Il y a un grand nombre d’avantages à l’installation de TLS:

  • Page sécurisée, intégrité des données
  • La page est visiblement protégée (présence d’un cadenas)
  • Boost SEO chez Google > amélioration de la position donc plus de visiteurs
  • La gratuité de TLS grâce aux autorités comme Let’s Encrypt, Encryption Everywhere, cPanel ou Buypass (WoSign et StartCom n’offrent plus des certificats gratuits pour le handshake.)
  • Le support de TLS 1.1 et 1.2 par énormément de naviguateurs :
    • Apple Safari 7 et suivants;
    • Google Chrome et Chromium 30 et suivants ;
    • Microsoft Internet Explorer 11 et suivants ;
    • Mozilla Firefox 27 et suivants ;
    • Opera 17 et suivants ;
    • Microsoft Edge.
  • La possibilité de protéger plusieurs sites en même temps.

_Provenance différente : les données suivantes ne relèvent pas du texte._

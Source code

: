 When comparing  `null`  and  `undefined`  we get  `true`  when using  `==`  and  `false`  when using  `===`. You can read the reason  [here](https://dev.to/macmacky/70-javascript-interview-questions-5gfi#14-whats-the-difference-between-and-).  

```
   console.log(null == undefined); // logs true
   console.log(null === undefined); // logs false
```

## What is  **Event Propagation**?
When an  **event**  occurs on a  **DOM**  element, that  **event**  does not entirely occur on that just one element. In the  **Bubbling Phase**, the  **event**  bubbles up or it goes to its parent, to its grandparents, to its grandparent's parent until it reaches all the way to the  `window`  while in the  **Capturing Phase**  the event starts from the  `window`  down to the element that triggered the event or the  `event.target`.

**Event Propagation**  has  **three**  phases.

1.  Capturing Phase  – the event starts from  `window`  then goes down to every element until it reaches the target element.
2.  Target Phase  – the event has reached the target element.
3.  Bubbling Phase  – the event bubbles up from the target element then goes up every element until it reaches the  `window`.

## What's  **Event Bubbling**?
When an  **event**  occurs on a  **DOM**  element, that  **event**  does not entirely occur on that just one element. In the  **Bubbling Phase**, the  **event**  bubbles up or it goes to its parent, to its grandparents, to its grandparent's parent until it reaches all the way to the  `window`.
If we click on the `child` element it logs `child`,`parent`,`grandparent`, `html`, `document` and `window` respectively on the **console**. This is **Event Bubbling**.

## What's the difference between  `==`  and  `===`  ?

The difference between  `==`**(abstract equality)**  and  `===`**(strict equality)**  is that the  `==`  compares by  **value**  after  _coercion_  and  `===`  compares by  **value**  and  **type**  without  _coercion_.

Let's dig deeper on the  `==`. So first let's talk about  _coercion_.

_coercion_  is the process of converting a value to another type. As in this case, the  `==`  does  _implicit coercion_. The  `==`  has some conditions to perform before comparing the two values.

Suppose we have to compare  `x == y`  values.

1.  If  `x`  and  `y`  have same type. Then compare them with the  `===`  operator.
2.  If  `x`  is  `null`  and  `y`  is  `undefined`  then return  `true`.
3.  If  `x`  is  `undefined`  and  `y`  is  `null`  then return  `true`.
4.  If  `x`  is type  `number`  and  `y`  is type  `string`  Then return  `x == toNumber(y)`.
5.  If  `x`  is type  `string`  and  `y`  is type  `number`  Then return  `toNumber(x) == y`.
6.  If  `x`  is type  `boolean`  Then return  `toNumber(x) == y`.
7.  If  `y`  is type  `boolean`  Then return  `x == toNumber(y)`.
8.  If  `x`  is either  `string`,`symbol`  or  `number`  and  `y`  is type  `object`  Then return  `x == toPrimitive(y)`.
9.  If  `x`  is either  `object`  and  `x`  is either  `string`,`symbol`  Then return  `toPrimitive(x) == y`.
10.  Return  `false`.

Mais aussi quelques difficultés qui peuvent survenir:

  • Le temps nécessaire pour la validation dans le cas des certificats SSL/TLS qui affichent le nom de la compagnie titulaire peut être considérable
  • Seulement une protection des transmissions mais pas du serveur
  • Le prix peut être un facteur pour les certificats durant plus de 90 jours.
  • Dans des environnements ne supportant pas SNI (un moyen de dire quel nom d’hôte protéger donc dire au serveur quel certificat envoyer en particulier), il est compliqué d’avoir 1 seul certificat pour des centaines de domaines.

L’amélioration de TLS

Plusieurs concepts rendent TLS plus sécuritaire:

  • HSTS (HTTP Strict Transport Security), protocole qui force le navigateur web à se mettre sur HTTPS sur un site web qui envoie cet en-tête
  • HPKP (HTTP Public Key Pinning), protocole obligeant le navigateur à procéder au handshake uniquement avec un certificat SSL/TLS particulier. Très avantageux pour les certificats SSL à long terme, mais mauvais pour les certificats SSL à court terme.
  • CAA (Certification Authority Authorization), record DNS qui permet de limiter la création de certificats SSL pour un nom de domaine à un service particulier.

Conclusion

SSL/TLS est un moyen de sécuriser efficacement et rapidement des communications entre plusieurs machines, qui s’implémente très facilement et évite bien des ennuis!